[Supplied material Boundary: Start]

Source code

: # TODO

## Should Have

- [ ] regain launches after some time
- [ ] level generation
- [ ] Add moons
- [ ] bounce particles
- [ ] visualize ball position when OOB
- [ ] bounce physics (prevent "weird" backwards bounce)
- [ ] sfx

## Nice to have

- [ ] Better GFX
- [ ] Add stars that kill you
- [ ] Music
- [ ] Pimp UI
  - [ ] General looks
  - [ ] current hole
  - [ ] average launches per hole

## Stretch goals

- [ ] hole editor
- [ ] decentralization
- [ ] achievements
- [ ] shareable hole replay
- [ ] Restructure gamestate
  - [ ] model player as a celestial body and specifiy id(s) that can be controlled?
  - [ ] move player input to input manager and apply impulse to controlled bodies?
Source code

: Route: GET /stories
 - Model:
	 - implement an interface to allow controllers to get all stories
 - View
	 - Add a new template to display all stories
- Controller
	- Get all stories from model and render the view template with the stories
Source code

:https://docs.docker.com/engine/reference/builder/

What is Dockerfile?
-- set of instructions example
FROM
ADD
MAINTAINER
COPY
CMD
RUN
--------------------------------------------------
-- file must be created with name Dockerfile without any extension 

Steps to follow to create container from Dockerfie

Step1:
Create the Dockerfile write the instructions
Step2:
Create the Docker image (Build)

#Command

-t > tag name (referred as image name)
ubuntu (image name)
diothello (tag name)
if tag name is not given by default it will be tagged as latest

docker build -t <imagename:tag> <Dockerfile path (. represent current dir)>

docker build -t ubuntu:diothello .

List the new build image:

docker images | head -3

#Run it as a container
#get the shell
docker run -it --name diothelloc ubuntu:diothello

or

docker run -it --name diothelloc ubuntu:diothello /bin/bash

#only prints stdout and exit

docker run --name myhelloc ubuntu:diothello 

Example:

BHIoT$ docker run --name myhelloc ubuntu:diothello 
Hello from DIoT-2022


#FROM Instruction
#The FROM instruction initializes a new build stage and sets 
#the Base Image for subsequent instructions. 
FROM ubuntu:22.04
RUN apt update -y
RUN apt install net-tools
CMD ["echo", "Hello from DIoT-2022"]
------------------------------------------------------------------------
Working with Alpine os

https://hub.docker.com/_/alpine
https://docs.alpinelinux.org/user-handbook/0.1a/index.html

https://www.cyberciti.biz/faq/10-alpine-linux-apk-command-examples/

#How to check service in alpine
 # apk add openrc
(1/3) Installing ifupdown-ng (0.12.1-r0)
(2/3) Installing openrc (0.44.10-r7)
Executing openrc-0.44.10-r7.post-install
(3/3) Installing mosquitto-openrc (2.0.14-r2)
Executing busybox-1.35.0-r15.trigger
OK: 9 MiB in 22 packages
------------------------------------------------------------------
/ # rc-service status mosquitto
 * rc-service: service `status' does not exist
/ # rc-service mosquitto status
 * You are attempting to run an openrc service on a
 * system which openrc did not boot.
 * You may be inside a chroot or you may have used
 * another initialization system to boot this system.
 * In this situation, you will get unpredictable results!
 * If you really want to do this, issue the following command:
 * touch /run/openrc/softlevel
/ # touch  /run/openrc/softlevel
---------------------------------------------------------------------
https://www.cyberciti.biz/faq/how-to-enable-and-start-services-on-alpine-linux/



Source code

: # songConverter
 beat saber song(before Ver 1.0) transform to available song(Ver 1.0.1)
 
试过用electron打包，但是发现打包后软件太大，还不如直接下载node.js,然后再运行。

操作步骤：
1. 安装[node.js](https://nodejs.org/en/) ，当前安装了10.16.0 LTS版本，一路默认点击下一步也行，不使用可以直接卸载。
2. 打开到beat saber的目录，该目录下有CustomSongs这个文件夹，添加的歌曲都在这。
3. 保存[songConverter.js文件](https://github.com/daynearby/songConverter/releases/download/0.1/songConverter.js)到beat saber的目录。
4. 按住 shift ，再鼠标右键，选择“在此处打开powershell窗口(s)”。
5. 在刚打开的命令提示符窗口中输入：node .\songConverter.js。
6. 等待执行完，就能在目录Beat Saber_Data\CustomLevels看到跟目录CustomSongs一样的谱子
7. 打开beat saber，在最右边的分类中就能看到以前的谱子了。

[Supplied material Boundary: End]
[Supplied material Boundary: Start]

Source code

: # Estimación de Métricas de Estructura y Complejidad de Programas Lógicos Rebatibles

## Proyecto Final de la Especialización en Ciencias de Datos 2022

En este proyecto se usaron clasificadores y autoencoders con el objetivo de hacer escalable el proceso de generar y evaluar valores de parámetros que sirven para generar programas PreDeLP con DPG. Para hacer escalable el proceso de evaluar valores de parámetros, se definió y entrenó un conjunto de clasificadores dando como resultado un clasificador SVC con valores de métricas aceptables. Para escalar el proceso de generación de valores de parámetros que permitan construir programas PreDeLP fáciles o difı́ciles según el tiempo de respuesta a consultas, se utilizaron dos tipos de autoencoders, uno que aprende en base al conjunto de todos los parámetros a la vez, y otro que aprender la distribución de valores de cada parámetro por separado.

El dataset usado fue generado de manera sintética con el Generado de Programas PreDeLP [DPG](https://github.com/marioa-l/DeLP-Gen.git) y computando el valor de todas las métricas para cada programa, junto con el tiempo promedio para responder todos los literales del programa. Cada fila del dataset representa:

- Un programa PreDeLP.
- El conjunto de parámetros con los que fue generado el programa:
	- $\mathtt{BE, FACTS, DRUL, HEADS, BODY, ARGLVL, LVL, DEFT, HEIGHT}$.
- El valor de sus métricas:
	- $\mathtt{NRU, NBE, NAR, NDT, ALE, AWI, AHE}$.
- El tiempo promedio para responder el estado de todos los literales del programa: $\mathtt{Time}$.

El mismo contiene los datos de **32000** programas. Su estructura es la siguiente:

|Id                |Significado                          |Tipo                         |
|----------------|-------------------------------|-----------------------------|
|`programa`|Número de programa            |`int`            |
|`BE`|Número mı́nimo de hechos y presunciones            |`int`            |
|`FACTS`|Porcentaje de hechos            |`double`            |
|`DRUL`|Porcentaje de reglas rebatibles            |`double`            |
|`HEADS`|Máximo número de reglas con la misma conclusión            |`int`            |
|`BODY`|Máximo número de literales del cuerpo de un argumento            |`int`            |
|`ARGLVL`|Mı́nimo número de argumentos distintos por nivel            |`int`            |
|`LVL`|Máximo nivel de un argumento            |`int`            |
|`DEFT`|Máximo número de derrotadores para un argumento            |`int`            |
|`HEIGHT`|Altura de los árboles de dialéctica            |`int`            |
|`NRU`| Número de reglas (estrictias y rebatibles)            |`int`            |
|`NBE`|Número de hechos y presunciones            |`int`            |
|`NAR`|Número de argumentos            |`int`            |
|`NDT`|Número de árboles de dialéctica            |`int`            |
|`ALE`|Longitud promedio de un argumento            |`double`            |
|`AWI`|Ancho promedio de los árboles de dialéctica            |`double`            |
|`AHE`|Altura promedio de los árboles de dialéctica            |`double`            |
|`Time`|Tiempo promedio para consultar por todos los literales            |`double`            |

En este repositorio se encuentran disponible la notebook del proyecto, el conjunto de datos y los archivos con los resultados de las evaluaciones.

[Supplied material Boundary: End]

◆ **Task**:
Out of the records above, pull the lines that include the word "PreDeLP".

◆ **Solution to this exercise**:
En este proyecto se usaron clasificadores y autoencoders con el objetivo de hacer escalable el proceso de generar y evaluar valores de parámetros que sirven para generar programas PreDeLP con DPG. Para hacer escalable el proceso de evaluar valores de parámetros, se definió y entrenó un conjunto de clasificadores dando como resultado un clasificador SVC con valores de métricas aceptables. Para escalar el proceso de generación de valores de parámetros que permitan construir programas PreDeLP fáciles o difı́ciles según el tiempo de respuesta a consultas, se utilizaron dos tipos de autoencoders, uno que aprende en base al conjunto de todos los parámetros a la vez, y otro que aprender la distribución de valores de cada parámetro por separado.
El dataset usado fue generado de manera sintética con el Generado de Programas PreDeLP [DPG](https://github.com/marioa-l/DeLP-Gen.git) y computando el valor de todas las métricas para cada programa, junto con el tiempo promedio para responder todos los literales del programa. Cada fila del dataset representa:
- Un programa PreDeLP.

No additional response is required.